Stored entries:
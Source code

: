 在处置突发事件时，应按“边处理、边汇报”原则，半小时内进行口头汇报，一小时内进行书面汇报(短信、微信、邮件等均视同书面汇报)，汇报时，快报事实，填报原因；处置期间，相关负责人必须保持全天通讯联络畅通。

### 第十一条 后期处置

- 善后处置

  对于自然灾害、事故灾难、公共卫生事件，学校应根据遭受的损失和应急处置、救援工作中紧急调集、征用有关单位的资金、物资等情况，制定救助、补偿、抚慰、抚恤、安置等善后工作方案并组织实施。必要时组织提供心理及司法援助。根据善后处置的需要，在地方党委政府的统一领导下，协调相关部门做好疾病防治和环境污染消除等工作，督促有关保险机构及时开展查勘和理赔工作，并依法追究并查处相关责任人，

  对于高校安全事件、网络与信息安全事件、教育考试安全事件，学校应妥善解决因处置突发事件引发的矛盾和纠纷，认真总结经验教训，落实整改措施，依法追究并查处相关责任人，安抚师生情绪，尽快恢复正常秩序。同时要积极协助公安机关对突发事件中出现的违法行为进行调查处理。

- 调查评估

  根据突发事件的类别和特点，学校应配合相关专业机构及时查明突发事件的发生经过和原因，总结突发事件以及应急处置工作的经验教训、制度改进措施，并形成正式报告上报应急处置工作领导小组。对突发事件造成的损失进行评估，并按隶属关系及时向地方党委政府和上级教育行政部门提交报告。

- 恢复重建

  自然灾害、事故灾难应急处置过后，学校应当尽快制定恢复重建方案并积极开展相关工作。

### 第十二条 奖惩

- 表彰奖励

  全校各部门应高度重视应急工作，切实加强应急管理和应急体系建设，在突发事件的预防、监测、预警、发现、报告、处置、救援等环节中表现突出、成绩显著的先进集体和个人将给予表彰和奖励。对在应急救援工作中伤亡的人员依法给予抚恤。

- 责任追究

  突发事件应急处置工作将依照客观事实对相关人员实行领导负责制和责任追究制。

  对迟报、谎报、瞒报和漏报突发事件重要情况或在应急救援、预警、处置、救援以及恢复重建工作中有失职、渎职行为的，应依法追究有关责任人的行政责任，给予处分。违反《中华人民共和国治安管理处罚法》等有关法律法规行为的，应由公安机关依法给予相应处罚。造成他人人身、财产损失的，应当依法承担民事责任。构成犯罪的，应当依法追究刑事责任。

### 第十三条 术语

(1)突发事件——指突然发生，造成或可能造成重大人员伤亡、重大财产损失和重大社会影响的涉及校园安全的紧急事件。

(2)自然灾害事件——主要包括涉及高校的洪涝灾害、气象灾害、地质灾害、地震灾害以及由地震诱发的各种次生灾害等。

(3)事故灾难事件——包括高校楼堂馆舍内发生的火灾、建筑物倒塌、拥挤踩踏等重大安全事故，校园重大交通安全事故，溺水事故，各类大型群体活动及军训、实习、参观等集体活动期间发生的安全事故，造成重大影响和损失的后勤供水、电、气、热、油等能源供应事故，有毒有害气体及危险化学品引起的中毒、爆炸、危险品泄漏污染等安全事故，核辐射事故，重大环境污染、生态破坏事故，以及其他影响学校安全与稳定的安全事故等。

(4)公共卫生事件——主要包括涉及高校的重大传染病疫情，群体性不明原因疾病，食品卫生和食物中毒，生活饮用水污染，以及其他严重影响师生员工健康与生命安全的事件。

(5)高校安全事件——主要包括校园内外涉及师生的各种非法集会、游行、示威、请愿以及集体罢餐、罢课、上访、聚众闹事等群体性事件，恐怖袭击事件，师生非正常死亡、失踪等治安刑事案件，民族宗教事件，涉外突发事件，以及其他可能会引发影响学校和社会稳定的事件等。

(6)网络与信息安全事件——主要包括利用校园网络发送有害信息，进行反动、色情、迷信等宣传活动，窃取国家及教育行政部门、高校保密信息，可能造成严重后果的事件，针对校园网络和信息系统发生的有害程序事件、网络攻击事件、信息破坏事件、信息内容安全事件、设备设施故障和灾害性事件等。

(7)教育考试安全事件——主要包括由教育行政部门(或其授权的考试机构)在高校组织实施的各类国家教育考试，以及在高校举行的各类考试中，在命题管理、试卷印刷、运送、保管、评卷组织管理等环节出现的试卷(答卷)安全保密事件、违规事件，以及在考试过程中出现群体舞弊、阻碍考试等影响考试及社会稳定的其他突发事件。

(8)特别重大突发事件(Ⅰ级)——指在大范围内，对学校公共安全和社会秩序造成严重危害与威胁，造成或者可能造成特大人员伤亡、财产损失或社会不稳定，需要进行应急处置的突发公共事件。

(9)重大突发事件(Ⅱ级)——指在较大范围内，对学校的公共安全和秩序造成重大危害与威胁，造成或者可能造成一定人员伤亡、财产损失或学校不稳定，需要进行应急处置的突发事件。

_Task to complete_
Whenever the string "网络与信息安全事件" turns up in a line of the data, copy that line.

_Reply_
  对于高校安全事件、网络与信息安全事件、教育考试安全事件，学校应妥善解决因处置突发事件引发的矛盾和纠纷，认真总结经验教训，落实整改措施，依法追究并查处相关责任人，安抚师生情绪，尽快恢复正常秩序。同时要积极协助公安机关对突发事件中出现的违法行为进行调查处理。
(6)网络与信息安全事件——主要包括利用校园网络发送有害信息，进行反动、色情、迷信等宣传活动，窃取国家及教育行政部门、高校保密信息，可能造成严重后果的事件，针对校园网络和信息系统发生的有害程序事件、网络攻击事件、信息破坏事件、信息内容安全事件、设备设施故障和灾害性事件等。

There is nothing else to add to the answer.